- WORK REQUIRED
Nothing but the text of the records should come back; copy it exactly and leave the pictures out.

(Stored records)
§

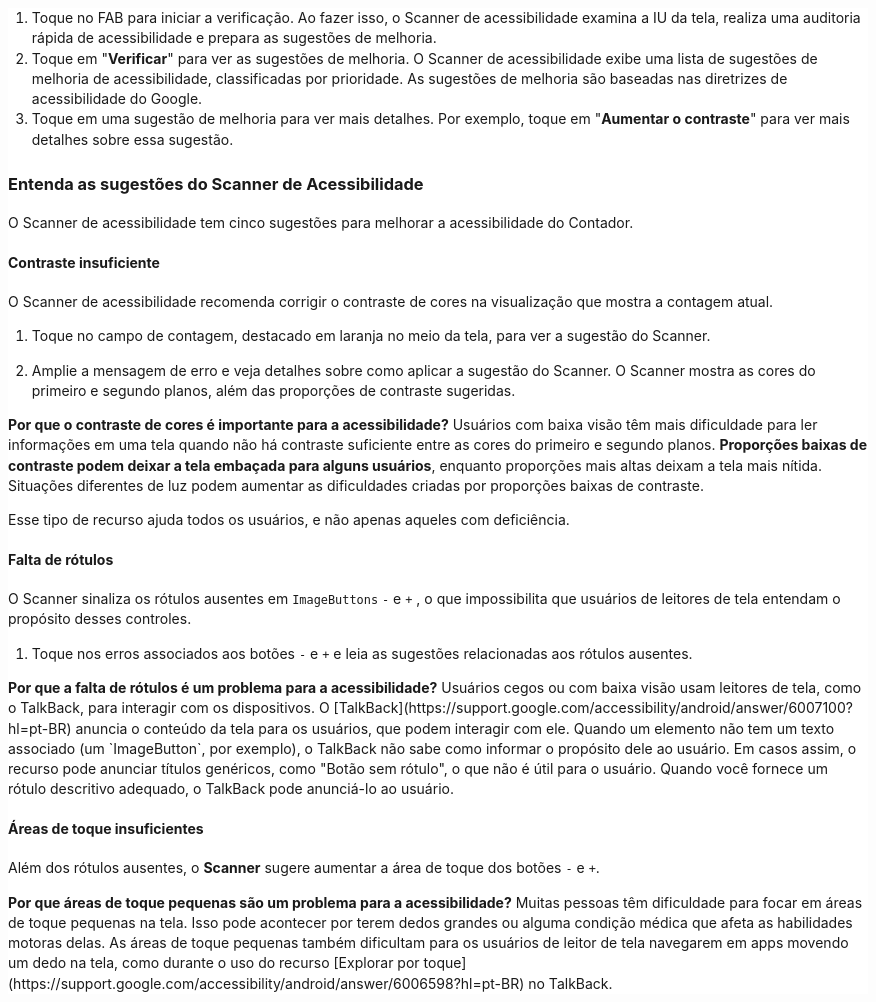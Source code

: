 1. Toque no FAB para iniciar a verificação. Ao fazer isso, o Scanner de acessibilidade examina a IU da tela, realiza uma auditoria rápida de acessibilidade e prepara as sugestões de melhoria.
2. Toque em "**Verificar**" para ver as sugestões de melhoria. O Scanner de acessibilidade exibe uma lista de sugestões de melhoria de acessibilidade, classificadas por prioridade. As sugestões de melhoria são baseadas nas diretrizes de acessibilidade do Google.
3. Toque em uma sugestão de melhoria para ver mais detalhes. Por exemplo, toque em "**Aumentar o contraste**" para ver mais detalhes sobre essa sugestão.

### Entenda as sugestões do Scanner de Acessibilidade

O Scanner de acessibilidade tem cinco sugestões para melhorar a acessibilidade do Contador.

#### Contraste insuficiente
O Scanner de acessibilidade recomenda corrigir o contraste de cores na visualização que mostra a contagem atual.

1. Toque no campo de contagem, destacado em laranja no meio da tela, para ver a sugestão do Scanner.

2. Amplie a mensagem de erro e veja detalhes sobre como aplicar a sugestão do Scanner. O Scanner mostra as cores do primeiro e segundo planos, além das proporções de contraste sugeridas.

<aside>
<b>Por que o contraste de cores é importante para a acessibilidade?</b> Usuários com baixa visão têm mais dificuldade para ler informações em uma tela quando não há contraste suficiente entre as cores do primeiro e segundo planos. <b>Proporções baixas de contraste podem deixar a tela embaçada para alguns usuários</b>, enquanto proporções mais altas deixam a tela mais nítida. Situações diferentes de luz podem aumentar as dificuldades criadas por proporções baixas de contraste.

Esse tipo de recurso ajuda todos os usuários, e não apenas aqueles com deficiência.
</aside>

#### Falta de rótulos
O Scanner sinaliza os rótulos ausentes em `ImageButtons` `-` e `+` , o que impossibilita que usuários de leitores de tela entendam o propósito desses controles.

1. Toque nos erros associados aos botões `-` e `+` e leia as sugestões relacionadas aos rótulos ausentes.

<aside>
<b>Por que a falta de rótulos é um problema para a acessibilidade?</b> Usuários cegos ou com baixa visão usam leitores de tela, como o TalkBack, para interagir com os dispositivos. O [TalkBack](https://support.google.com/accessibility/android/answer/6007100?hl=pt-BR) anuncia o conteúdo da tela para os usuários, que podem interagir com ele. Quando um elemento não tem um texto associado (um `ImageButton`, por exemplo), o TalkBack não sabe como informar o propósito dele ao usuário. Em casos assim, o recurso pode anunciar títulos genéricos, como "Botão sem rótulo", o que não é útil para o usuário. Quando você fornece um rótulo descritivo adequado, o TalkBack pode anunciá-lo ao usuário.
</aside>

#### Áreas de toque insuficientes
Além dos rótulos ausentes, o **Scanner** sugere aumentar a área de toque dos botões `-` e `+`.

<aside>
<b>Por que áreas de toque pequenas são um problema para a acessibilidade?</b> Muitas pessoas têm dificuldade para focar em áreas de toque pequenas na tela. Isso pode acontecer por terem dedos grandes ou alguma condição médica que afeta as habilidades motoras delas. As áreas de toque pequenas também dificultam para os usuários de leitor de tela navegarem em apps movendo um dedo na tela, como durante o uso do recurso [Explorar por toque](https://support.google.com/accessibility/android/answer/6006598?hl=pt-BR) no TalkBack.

§

- FINISHED TASK
Source code

: 1. Toque no FAB para iniciar a verificação. Ao fazer isso, o Scanner de acessibilidade examina a IU da tela, realiza uma auditoria rápida de acessibilidade e prepara as sugestões de melhoria.
2. Toque em "**Verificar**" para ver as sugestões de melhoria. O Scanner de acessibilidade exibe uma lista de sugestões de melhoria de acessibilidade, classificadas por prioridade. As sugestões de melhoria são baseadas nas diretrizes de acessibilidade do Google.
3. Toque em uma sugestão de melhoria para ver mais detalhes. Por exemplo, toque em "**Aumentar o contraste**" para ver mais detalhes sobre essa sugestão.

### Entenda as sugestões do Scanner de Acessibilidade

O Scanner de acessibilidade tem cinco sugestões para melhorar a acessibilidade do Contador.

#### Contraste insuficiente
O Scanner de acessibilidade recomenda corrigir o contraste de cores na visualização que mostra a contagem atual.

1. Toque no campo de contagem, destacado em laranja no meio da tela, para ver a sugestão do Scanner.

2. Amplie a mensagem de erro e veja detalhes sobre como aplicar a sugestão do Scanner. O Scanner mostra as cores do primeiro e segundo planos, além das proporções de contraste sugeridas.

<aside>
<b>Por que o contraste de cores é importante para a acessibilidade?</b> Usuários com baixa visão têm mais dificuldade para ler informações em uma tela quando não há contraste suficiente entre as cores do primeiro e segundo planos. <b>Proporções baixas de contraste podem deixar a tela embaçada para alguns usuários</b>, enquanto proporções mais altas deixam a tela mais nítida. Situações diferentes de luz podem aumentar as dificuldades criadas por proporções baixas de contraste.

Esse tipo de recurso ajuda todos os usuários, e não apenas aqueles com deficiência.
</aside>

#### Falta de rótulos
O Scanner sinaliza os rótulos ausentes em `ImageButtons` `-` e `+` , o que impossibilita que usuários de leitores de tela entendam o propósito desses controles.

1. Toque nos erros associados aos botões `-` e `+` e leia as sugestões relacionadas aos rótulos ausentes.

<aside>
<b>Por que a falta de rótulos é um problema para a acessibilidade?</b> Usuários cegos ou com baixa visão usam leitores de tela, como o TalkBack, para interagir com os dispositivos. O [TalkBack](https://support.google.com/accessibility/android/answer/6007100?hl=pt-BR) anuncia o conteúdo da tela para os usuários, que podem interagir com ele. Quando um elemento não tem um texto associado (um `ImageButton`, por exemplo), o TalkBack não sabe como informar o propósito dele ao usuário. Em casos assim, o recurso pode anunciar títulos genéricos, como "Botão sem rótulo", o que não é útil para o usuário. Quando você fornece um rótulo descritivo adequado, o TalkBack pode anunciá-lo ao usuário.
</aside>

#### Áreas de toque insuficientes
Além dos rótulos ausentes, o **Scanner** sugere aumentar a área de toque dos botões `-` e `+`.

<aside>
<b>Por que áreas de toque pequenas são um problema para a acessibilidade?</b> Muitas pessoas têm dificuldade para focar em áreas de toque pequenas na tela. Isso pode acontecer por terem dedos grandes ou alguma condição médica que afeta as habilidades motoras delas. As áreas de toque pequenas também dificultam para os usuários de leitor de tela navegarem em apps movendo um dedo na tela, como durante o uso do recurso [Explorar por toque](https://support.google.com/accessibility/android/answer/6006598?hl=pt-BR) no TalkBack.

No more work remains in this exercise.